» **YOUR TASK**: From the entries below, copy out every line with "introduced" in it.

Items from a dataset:
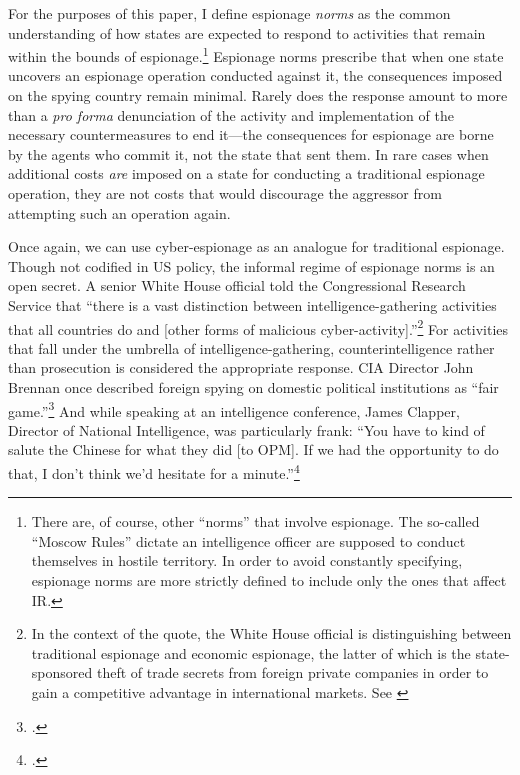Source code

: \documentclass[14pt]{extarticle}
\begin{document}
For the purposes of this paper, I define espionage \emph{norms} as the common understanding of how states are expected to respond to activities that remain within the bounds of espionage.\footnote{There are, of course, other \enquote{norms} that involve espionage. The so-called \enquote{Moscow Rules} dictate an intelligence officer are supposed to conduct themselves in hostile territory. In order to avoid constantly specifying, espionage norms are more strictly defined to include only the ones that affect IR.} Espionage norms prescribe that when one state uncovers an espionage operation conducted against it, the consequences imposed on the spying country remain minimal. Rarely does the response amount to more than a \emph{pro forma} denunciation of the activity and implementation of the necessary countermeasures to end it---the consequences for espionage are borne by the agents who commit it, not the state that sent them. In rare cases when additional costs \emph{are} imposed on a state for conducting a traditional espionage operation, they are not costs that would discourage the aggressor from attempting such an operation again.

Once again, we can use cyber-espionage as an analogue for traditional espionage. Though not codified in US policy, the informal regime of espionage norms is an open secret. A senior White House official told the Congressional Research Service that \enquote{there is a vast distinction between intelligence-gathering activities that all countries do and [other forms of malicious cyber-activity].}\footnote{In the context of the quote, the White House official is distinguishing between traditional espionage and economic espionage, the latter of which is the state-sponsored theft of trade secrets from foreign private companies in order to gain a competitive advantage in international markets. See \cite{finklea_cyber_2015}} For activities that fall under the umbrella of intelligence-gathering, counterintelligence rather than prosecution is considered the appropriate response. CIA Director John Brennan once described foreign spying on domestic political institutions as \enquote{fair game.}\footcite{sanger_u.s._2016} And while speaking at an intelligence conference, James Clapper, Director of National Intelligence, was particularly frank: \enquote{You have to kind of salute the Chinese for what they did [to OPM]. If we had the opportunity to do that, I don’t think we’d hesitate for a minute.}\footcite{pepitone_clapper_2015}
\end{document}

---

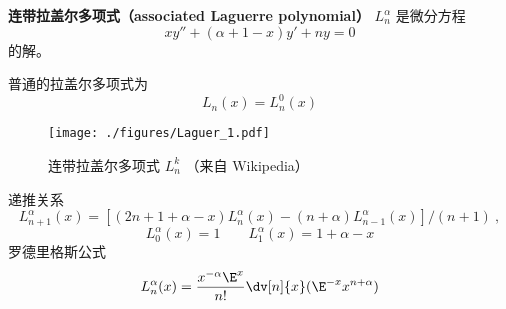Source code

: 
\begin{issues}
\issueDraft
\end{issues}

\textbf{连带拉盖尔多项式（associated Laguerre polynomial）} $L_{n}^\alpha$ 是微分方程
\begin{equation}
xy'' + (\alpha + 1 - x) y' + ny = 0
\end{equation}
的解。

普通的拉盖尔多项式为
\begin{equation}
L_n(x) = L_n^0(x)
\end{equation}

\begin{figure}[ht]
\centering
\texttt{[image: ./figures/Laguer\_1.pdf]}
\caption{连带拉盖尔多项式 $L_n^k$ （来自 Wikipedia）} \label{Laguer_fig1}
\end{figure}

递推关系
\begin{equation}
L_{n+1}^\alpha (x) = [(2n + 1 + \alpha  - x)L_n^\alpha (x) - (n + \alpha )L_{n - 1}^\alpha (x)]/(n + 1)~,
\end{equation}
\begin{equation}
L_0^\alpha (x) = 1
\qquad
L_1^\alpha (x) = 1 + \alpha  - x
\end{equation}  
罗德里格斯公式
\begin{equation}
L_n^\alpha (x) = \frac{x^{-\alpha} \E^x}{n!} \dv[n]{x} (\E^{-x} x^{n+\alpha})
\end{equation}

--

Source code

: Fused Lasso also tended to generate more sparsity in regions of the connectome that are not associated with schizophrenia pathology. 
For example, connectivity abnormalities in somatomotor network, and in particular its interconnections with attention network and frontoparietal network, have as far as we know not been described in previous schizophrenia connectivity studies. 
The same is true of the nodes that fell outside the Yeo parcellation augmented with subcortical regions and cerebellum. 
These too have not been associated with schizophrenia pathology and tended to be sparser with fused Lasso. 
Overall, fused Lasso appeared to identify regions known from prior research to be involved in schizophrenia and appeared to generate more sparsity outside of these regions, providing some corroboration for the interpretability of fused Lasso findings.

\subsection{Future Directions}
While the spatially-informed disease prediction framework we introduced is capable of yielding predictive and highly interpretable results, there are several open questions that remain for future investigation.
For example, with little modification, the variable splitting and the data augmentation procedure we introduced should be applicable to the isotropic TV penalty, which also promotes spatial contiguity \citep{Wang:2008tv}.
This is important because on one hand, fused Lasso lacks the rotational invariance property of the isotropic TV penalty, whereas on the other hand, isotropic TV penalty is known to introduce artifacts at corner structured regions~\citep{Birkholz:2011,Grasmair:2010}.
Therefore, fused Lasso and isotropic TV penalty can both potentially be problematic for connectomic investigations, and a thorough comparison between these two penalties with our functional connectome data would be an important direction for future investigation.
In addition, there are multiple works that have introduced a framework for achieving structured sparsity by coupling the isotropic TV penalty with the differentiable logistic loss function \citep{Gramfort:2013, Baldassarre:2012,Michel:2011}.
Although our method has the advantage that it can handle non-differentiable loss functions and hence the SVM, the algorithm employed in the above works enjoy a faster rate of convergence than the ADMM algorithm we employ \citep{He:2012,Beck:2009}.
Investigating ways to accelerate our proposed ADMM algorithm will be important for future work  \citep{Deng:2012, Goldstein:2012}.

» **TASK ANSWER**:
While the spatially-informed disease prediction framework we introduced is capable of yielding predictive and highly interpretable results, there are several open questions that remain for future investigation.
For example, with little modification, the variable splitting and the data augmentation procedure we introduced should be applicable to the isotropic TV penalty, which also promotes spatial contiguity \citep{Wang:2008tv}.
In addition, there are multiple works that have introduced a framework for achieving structured sparsity by coupling the isotropic TV penalty with the differentiable logistic loss function \citep{Gramfort:2013, Baldassarre:2012,Michel:2011}.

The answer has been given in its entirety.